El clima de esta parte del mundo no trata bien a esta caraqueña, pero sí sus gentes. Conoció a su novio casi al llegar. “Fue en las fiestas del pueblo a las que yo no quería asistir porque hacía mucho frío, en el mes de agosto”, ironiza y continúa con el inventario de primos y amigos sobradenses y ourensanos. “Apenas entras en su vida no te dejan salir”, dice en relación a los de acá, desmitificando la idea de que “los gallegos son un poco toxos”. Tiene que meterle mano a lo de su currículo, “al venir de otro país parece que tienes un poco más de temor para tomar decisiones”, confiesa sobre su carrera cuyo título tiene homologado, y de nuevo esa lluvia que cala por fuera derrama el goteo de terrores de un pasado cada vez menos presente. “Constancia, fortaleza, perseverancia…”, dice sobre sí misma entre lágrimas, “acordarse del pasado es duro, pero lloro de felicidad también”, y entonces ríe.

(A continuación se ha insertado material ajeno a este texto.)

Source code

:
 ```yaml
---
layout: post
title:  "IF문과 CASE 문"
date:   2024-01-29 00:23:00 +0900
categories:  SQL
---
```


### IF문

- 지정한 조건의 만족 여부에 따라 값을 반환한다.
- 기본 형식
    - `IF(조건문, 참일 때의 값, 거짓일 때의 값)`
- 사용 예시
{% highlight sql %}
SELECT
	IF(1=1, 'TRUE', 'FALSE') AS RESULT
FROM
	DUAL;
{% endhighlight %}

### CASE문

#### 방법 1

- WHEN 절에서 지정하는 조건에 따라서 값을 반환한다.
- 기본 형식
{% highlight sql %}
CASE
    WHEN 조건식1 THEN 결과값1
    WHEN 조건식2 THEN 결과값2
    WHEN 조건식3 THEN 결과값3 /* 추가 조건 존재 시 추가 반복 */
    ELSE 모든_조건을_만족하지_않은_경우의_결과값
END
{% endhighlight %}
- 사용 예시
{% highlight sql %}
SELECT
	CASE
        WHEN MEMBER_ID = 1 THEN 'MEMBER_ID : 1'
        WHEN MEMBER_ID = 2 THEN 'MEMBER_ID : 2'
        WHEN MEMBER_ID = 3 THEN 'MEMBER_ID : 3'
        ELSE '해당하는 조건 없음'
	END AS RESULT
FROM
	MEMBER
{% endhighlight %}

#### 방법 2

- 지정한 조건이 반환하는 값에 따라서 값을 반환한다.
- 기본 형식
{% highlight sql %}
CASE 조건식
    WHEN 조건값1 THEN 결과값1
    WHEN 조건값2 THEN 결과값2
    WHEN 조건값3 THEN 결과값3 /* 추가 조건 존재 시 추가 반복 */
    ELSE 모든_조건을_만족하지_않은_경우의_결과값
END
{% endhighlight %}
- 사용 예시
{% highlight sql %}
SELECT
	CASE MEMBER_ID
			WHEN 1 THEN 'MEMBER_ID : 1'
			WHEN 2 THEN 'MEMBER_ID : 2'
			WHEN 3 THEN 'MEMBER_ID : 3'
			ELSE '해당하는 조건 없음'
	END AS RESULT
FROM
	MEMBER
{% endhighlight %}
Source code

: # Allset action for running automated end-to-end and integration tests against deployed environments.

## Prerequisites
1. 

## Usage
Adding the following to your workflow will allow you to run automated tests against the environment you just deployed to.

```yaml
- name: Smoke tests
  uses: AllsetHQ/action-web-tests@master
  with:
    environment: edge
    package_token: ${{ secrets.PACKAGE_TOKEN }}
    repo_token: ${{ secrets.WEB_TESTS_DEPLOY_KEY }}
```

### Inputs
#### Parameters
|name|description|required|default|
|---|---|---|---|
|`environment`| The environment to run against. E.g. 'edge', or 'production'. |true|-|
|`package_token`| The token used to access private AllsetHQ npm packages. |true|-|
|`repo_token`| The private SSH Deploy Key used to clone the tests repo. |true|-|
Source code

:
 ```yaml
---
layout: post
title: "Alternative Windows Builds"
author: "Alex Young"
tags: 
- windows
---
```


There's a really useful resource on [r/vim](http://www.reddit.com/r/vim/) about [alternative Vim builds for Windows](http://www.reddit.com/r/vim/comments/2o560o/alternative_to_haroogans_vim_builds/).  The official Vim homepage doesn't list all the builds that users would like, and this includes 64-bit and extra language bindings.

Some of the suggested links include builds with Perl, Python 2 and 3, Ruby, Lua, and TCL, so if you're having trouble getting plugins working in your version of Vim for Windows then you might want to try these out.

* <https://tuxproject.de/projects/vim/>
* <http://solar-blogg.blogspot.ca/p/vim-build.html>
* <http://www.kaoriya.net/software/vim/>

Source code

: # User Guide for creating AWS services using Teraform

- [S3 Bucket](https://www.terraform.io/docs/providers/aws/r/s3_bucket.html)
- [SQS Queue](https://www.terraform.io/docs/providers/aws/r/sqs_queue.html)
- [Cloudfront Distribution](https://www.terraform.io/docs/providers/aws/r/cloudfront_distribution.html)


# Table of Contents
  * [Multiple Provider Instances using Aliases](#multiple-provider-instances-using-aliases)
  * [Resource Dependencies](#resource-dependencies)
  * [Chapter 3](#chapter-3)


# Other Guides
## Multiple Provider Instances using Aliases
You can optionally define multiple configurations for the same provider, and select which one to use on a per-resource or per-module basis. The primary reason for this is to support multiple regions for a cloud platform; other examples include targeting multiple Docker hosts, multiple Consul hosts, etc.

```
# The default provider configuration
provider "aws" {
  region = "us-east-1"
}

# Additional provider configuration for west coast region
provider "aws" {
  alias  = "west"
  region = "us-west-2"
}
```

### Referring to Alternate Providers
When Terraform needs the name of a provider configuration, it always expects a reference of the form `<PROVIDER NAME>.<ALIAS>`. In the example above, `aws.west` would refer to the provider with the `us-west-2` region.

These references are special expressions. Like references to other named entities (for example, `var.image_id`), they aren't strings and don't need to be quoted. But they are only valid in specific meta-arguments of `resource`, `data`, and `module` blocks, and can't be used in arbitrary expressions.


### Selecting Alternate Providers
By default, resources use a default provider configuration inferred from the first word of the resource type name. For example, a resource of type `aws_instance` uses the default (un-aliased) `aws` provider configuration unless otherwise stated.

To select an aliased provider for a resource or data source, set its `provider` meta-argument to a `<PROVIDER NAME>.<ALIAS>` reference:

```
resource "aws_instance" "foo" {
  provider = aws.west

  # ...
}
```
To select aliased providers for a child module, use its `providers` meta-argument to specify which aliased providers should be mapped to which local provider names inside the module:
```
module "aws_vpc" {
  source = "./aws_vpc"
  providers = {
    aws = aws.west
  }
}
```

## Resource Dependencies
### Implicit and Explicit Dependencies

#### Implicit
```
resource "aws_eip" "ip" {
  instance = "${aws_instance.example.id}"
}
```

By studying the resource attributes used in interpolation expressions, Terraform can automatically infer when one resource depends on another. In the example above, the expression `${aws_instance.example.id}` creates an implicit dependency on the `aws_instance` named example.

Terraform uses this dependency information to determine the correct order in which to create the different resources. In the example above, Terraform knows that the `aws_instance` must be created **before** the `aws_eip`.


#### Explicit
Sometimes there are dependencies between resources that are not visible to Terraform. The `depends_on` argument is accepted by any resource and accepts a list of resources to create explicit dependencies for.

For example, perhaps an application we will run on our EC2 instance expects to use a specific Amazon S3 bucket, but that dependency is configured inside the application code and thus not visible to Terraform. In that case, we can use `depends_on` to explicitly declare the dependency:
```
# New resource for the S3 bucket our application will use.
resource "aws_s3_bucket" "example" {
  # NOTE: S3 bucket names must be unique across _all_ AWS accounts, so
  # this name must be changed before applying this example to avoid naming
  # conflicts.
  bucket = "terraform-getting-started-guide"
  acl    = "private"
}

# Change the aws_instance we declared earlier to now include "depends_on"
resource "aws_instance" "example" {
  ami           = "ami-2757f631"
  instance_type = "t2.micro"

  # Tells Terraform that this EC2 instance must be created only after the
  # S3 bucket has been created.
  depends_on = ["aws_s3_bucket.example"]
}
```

Su expresión top en gallego, “¿Gustouche?”, una palabra que su pareja, gallego hablante, le dirigió con énfasis durante una comida. A priori nada que llame la atención hasta que ella misma confiesa que el manjar a degustar era pulpo, siendo Alessandra por aquella época peculiar en el papar, “no comía nada que fuera del mar”. No sabe nada el gallego -sujeto y lengua- de conquistas. “Le agarré mucho el gusto la verdad”, concluye en relación a la pesca.

Sigue eligiendo más cosas de allá que de acá, morocho sobre membrillo, alfajor sobre tarta de Santiago, sancocho sobre caldo gallego, el Puma sobre Juan Pardo o Carlos Mata sobre Arturo Fernández. “¿En serio?”, ojiplática cuando le preguntan por el Día de la Independencia de Venezuela. Alessandra expresa a su manera que no es una patriota de chichinabo, de saber nombres de santos, celebraciones y banderas. Ella entiende el país como algo que pertenece a los venezolanos, ya sean de pura cepa que ‘sobradobispanos’.